Join Patrick Kenedy of Serve the Home as he discusses AI storage with Kevin Deierling of NVIDIA and Greg Matson of Solidigm. In this conversation, they break down one of the biggest shifts happening in AI infrastructure today: The rise of storage as a critical performance layer in AI factories.
As AI moves from training to inference and now to agentic workflows, the demands on memory and data infrastructure are exploding. From KV cache reuse to context memory, this discussion explores why traditional architectures are no longer enough and how a new storage tier is emerging to keep GPUs fully utilized.
You’ll also hear how innovations like liquid-cooled SSDs, extreme co-design, and full-stack optimization are shaping the future of AI systems from hyperscale data centers to edge deployments.

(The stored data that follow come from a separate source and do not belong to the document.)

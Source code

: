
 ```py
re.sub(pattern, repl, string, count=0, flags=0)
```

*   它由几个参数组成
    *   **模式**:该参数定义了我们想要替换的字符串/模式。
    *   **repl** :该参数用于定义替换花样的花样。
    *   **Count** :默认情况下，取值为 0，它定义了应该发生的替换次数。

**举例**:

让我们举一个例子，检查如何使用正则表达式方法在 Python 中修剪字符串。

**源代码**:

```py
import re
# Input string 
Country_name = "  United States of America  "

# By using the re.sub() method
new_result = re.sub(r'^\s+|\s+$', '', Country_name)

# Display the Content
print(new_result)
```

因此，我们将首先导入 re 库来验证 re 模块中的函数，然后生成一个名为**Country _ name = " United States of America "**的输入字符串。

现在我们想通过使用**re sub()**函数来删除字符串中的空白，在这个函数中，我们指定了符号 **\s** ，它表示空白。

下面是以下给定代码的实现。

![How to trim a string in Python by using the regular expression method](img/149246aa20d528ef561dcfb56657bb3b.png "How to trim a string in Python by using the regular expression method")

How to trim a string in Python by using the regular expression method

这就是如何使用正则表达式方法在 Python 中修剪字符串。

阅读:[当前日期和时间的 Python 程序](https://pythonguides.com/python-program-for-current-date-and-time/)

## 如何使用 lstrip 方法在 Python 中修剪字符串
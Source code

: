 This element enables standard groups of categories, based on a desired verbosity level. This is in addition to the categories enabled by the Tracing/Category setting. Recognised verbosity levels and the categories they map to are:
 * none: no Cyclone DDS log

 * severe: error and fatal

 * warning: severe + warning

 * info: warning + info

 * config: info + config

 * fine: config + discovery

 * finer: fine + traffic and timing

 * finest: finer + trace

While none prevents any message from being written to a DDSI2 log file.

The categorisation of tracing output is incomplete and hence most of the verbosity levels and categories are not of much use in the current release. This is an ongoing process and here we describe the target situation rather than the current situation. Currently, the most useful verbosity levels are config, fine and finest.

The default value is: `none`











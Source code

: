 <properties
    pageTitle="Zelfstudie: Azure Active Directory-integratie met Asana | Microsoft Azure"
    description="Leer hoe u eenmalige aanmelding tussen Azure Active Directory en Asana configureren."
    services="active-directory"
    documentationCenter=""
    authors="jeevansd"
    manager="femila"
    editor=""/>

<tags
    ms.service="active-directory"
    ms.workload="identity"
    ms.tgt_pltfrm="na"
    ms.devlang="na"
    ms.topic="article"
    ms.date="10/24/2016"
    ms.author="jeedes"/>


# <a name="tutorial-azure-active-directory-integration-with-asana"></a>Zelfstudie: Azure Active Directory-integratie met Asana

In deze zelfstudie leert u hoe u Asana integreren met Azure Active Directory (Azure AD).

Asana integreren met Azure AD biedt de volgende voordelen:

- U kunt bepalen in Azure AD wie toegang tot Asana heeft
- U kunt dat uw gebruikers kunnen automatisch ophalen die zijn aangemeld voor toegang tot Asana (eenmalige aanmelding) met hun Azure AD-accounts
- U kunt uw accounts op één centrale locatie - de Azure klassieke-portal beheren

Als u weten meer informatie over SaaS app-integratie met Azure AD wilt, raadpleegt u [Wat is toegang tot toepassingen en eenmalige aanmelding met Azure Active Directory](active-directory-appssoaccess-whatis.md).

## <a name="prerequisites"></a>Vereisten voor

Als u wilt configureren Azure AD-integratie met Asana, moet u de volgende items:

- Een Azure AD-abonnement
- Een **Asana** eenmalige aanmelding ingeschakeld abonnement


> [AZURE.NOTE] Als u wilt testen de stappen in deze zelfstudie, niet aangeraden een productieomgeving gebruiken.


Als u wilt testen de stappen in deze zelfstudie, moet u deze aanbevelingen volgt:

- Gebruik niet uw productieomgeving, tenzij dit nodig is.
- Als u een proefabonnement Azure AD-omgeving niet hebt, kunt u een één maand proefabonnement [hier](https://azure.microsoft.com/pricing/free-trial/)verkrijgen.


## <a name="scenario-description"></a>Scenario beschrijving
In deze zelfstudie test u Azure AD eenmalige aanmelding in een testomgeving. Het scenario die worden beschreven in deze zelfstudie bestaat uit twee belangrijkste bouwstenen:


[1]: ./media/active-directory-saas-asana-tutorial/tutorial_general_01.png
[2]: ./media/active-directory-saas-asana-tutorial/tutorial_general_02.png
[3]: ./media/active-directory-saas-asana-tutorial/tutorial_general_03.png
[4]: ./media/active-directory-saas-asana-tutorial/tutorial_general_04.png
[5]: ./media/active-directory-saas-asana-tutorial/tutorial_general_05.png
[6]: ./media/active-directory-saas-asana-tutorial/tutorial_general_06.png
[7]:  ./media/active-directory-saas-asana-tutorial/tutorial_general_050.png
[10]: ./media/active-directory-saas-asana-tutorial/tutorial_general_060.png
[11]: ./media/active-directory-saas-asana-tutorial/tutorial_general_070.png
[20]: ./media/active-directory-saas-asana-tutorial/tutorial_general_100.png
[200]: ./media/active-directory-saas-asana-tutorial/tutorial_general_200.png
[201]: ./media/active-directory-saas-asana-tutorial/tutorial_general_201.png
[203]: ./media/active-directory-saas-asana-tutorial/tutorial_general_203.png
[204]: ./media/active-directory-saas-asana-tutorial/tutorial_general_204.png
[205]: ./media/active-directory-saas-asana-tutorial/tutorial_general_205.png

The AI revolution has a storage problem and the industry is finally saying it out loud.
At major tech gatherings in early 2026, a striking consensus has emerged between some of the most influential players in silicon and systems: We are living through a pivotal inflection point for memory and storage.

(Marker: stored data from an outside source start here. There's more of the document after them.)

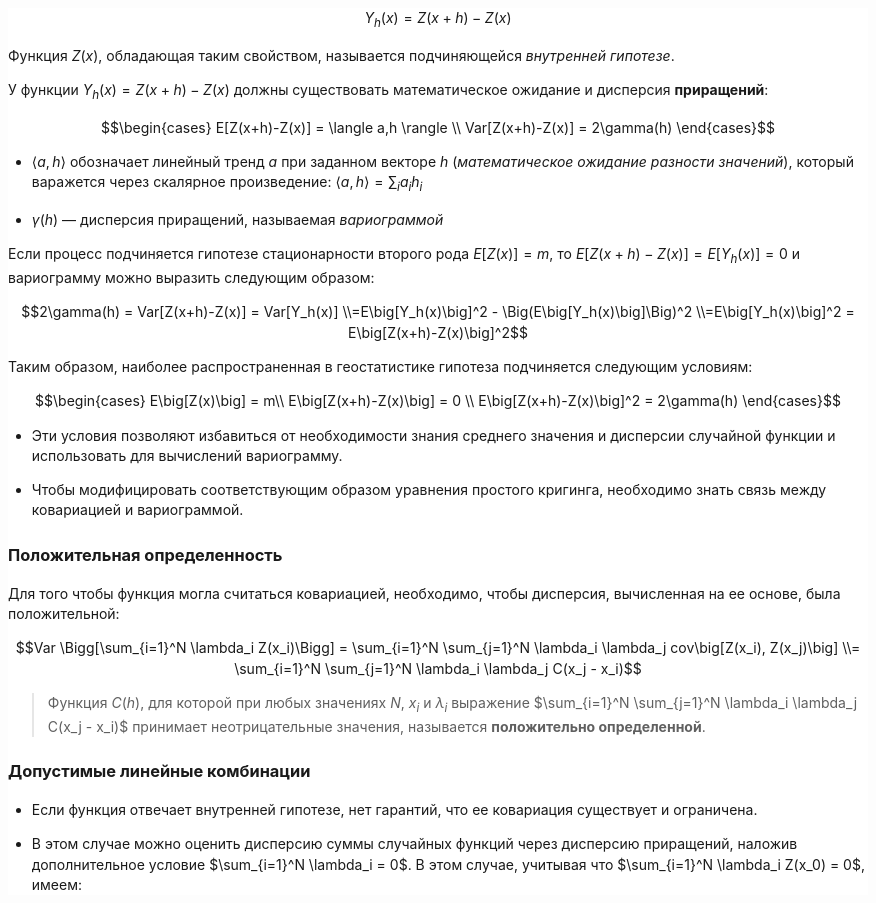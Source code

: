   $$Y_h(x) = Z(x+h)-Z(x)$$

Функция $Z(x)$, обладающая таким свойством, называется подчиняющейся _внутренней гипотезе_.

У функции $Y_h(x) = Z(x+h)-Z(x)$ должны существовать математическое ожидание и дисперсия __приращений__:

$$\begin{cases}
E[Z(x+h)-Z(x)] = \langle a,h \rangle \\
Var[Z(x+h)-Z(x)] = 2\gamma(h)
\end{cases}$$

- $\langle a,h \rangle$ обозначает линейный тренд $a$ при заданном векторе $h$ (_математическое ожидание разности значений_), который варажется через скалярное произведение: $\langle a,h \rangle = \sum_i a_i h_i$

- $\gamma(h)$ — дисперсия приращений, называемая _вариограммой_

Если процесс подчиняется гипотезе стационарности второго рода $E[Z(x)] = m$, то $E[Z(x+h)-Z(x)] = E[Y_h(x)] = 0$ и вариограмму можно выразить следующим образом:

$$2\gamma(h) = Var[Z(x+h)-Z(x)] =  Var[Y_h(x)] \\=E\big[Y_h(x)\big]^2 - \Big(E\big[Y_h(x)\big]\Big)^2 \\=E\big[Y_h(x)\big]^2 = E\big[Z(x+h)-Z(x)\big]^2$$

Таким образом, наиболее распространенная в геостатистике гипотеза подчиняется следующим условиям:

$$\begin{cases}
E\big[Z(x)\big] = m\\
E\big[Z(x+h)-Z(x)\big] = 0 \\
E\big[Z(x+h)-Z(x)\big]^2 = 2\gamma(h)
\end{cases}$$

- Эти условия позволяют избавиться от необходимости знания среднего значения и дисперсии случайной функции и использовать для вычислений вариограмму. 

- Чтобы модифицировать соответствующим образом уравнения простого кригинга, необходимо знать связь между ковариацией и вариограммой.

### Положительная определенность

Для того чтобы функция могла считаться ковариацией, необходимо, чтобы дисперсия, вычисленная на ее основе, была положительной:

$$Var \Bigg[\sum_{i=1}^N \lambda_i Z(x_i)\Bigg] = \sum_{i=1}^N \sum_{j=1}^N \lambda_i \lambda_j cov\big[Z(x_i), Z(x_j)\big] \\= \sum_{i=1}^N \sum_{j=1}^N \lambda_i \lambda_j C(x_j - x_i)$$
> Функция $C(h)$, для которой при любых значениях $N$, $x_i$ и $\lambda_i$ выражение $\sum_{i=1}^N \sum_{j=1}^N \lambda_i \lambda_j C(x_j - x_i)$ принимает неотрицательные значения, называется __положительно определенной__.

### Допустимые линейные комбинации

- Если функция отвечает внутренней гипотезе, нет гарантий, что ее ковариация существует и ограничена. 

- В этом случае можно оценить дисперсию суммы случайных функций через дисперсию приращений, наложив дополнительное условие $\sum_{i=1}^N \lambda_i = 0$. В этом случае, учитывая что $\sum_{i=1}^N \lambda_i Z(x_0) = 0$,  имеем:
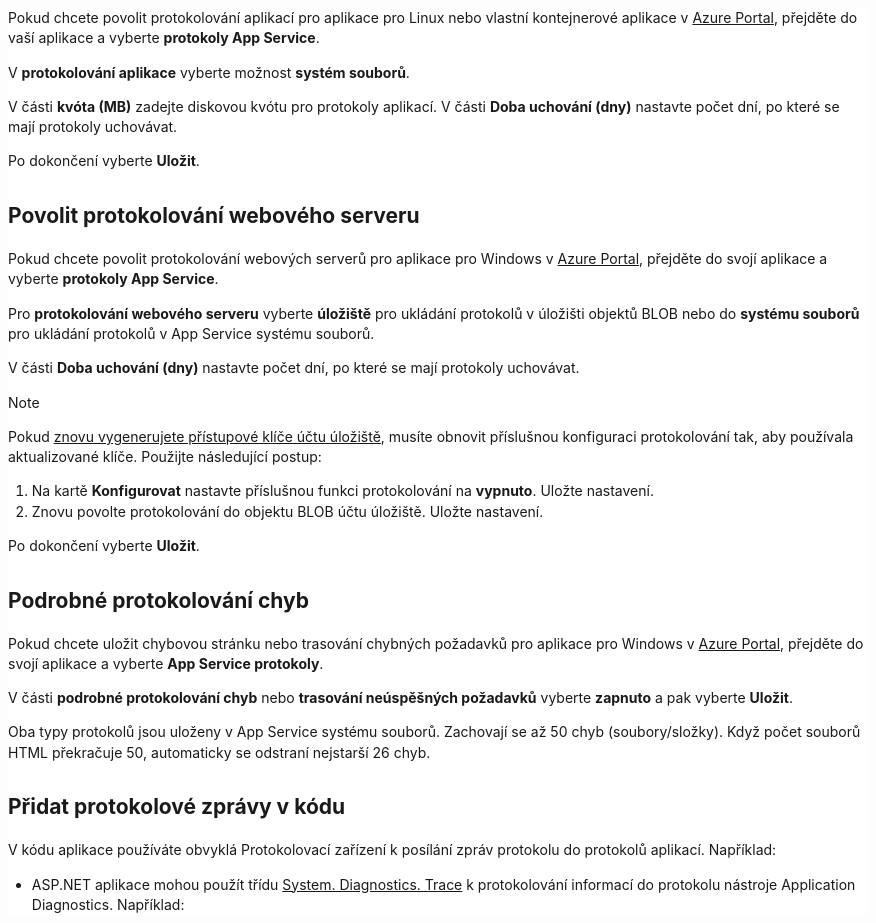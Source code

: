 Pokud chcete povolit protokolování aplikací pro aplikace pro Linux nebo vlastní kontejnerové aplikace v [Azure Portal](https://portal.azure.com), přejděte do vaší aplikace a vyberte **protokoly App Service**.

V **protokolování aplikace** vyberte možnost **systém souborů**.

V části **kvóta (MB)** zadejte diskovou kvótu pro protokoly aplikací. V části **Doba uchování (dny)** nastavte počet dní, po které se mají protokoly uchovávat.

Po dokončení vyberte **Uložit**.

## <a name="enable-web-server-logging"></a>Povolit protokolování webového serveru

Pokud chcete povolit protokolování webových serverů pro aplikace pro Windows v [Azure Portal](https://portal.azure.com), přejděte do svojí aplikace a vyberte **protokoly App Service**.

Pro **protokolování webového serveru** vyberte **úložiště** pro ukládání protokolů v úložišti objektů BLOB nebo do **systému souborů** pro ukládání protokolů v App Service systému souborů. 

V části **Doba uchování (dny)** nastavte počet dní, po které se mají protokoly uchovávat.

> [!NOTE]
> Pokud [znovu vygenerujete přístupové klíče účtu úložiště](../storage/common/storage-account-create.md), musíte obnovit příslušnou konfiguraci protokolování tak, aby používala aktualizované klíče. Použijte následující postup:
>
> 1. Na kartě **Konfigurovat** nastavte příslušnou funkci protokolování na **vypnuto**. Uložte nastavení.
> 2. Znovu povolte protokolování do objektu BLOB účtu úložiště. Uložte nastavení.
>
>

Po dokončení vyberte **Uložit**.

## <a name="log-detailed-errors"></a>Podrobné protokolování chyb

Pokud chcete uložit chybovou stránku nebo trasování chybných požadavků pro aplikace pro Windows v [Azure Portal](https://portal.azure.com), přejděte do svojí aplikace a vyberte **App Service protokoly**.

V části **podrobné protokolování chyb** nebo **trasování neúspěšných požadavků** vyberte **zapnuto** a pak vyberte **Uložit**.

Oba typy protokolů jsou uloženy v App Service systému souborů. Zachovají se až 50 chyb (soubory/složky). Když počet souborů HTML překračuje 50, automaticky se odstraní nejstarší 26 chyb.

## <a name="add-log-messages-in-code"></a>Přidat protokolové zprávy v kódu

V kódu aplikace používáte obvyklá Protokolovací zařízení k posílání zpráv protokolu do protokolů aplikací. Například:

- ASP.NET aplikace mohou použít třídu [System. Diagnostics. Trace](/dotnet/api/system.diagnostics.trace) k protokolování informací do protokolu nástroje Application Diagnostics. Například:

Kevin Deierling, SVP at NVIDIA, put it plainly: "It's the year of memory and storage, and that's important because storage is an instrumental tier. It's so important. We just don't have enough, and AI needs more memory and storage."
It's a statement that cuts to the heart of the AI scaling challenge. For years, the headlines went to GPUs, model architectures, and training compute. But as models grow larger and inference demands explode, the bottleneck has quietly shifted. Data has to live somewhere and getting it to the compute fast has become the defining engineering challenge of the decade.

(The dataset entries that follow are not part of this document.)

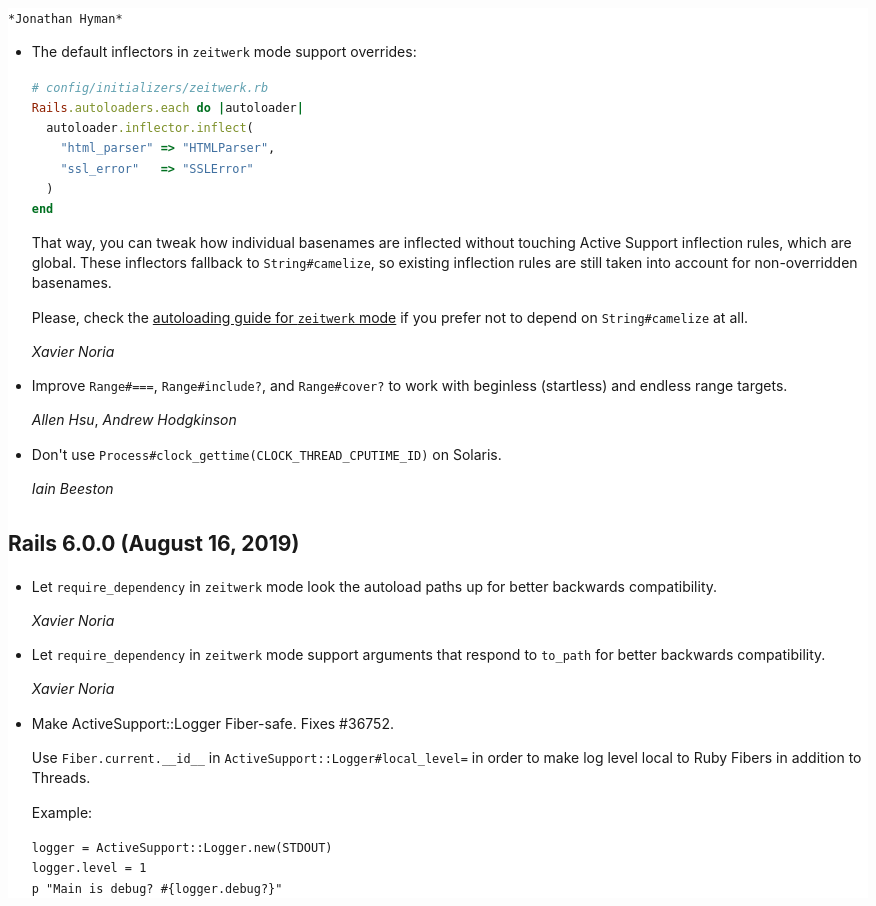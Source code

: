     *Jonathan Hyman*

*   The default inflectors in `zeitwerk` mode support overrides:

    ```ruby
    # config/initializers/zeitwerk.rb
    Rails.autoloaders.each do |autoloader|
      autoloader.inflector.inflect(
        "html_parser" => "HTMLParser",
        "ssl_error"   => "SSLError"
      )
    end
    ```

    That way, you can tweak how individual basenames are inflected without touching Active Support inflection rules, which are global. These inflectors fallback to `String#camelize`, so existing inflection rules are still taken into account for non-overridden basenames.

    Please, check the [autoloading guide for `zeitwerk` mode](https://guides.rubyonrails.org/v6.0/autoloading_and_reloading_constants.html#customizing-inflections) if you prefer not to depend on `String#camelize` at all.

    *Xavier Noria*

*   Improve `Range#===`, `Range#include?`, and `Range#cover?` to work with beginless (startless)
    and endless range targets.

    *Allen Hsu*, *Andrew Hodgkinson*

*   Don't use `Process#clock_gettime(CLOCK_THREAD_CPUTIME_ID)` on Solaris.

    *Iain Beeston*


## Rails 6.0.0 (August 16, 2019) ##

*   Let `require_dependency` in `zeitwerk` mode look the autoload paths up for
    better backwards compatibility.

    *Xavier Noria*

*   Let `require_dependency` in `zeitwerk` mode support arguments that respond
    to `to_path` for better backwards compatibility.

    *Xavier Noria*

*   Make ActiveSupport::Logger Fiber-safe. Fixes #36752.

    Use `Fiber.current.__id__` in `ActiveSupport::Logger#local_level=` in order
    to make log level local to Ruby Fibers in addition to Threads.

    Example:

        logger = ActiveSupport::Logger.new(STDOUT)
        logger.level = 1
        p "Main is debug? #{logger.debug?}"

Solidigm, one of the world's leading NAND flash manufacturers, has been making this case for some time. Our perspective is straightforward: AI workloads are insatiable consumers of storage, from the petabytes needed to train foundation models to the low-latency retrieval demands of real-time inference and retrieval-augmented generation (RAG). The storage tier isn't peripheral any longer, it's foundational.
What makes 2026 different is the convergence of urgency and acknowledgment. Hyperscalers are racing to build AI factories. And every AI factory needs a memory and storage backbone capable of keeping pace with accelerators that can process trillions of operations per second. The gap between compute capability and storage bandwidth has never been more visible or more consequential.
The message from both Solidigm and NVIDIA is the same. The chips get the glory, but storage is what makes AI actually work.
For decades, the storage hierarchy was a settled matter: blazing-fast DRAM at the top, dense and affordable NAND flash below, and tape or cloud archival at the bottom. Each tier had its role. Each trade-off was understood.
As inference workloads scale and context windows stretch into the millions of tokens, a new architectural pressure has emerged one that neither DRAM nor traditional SSDs was designed to solve. The industry needed something in between: high enough capacity to hold massive AI context, fast enough to feed hungry accelerators, and freed from the overhead of full durability guarantees.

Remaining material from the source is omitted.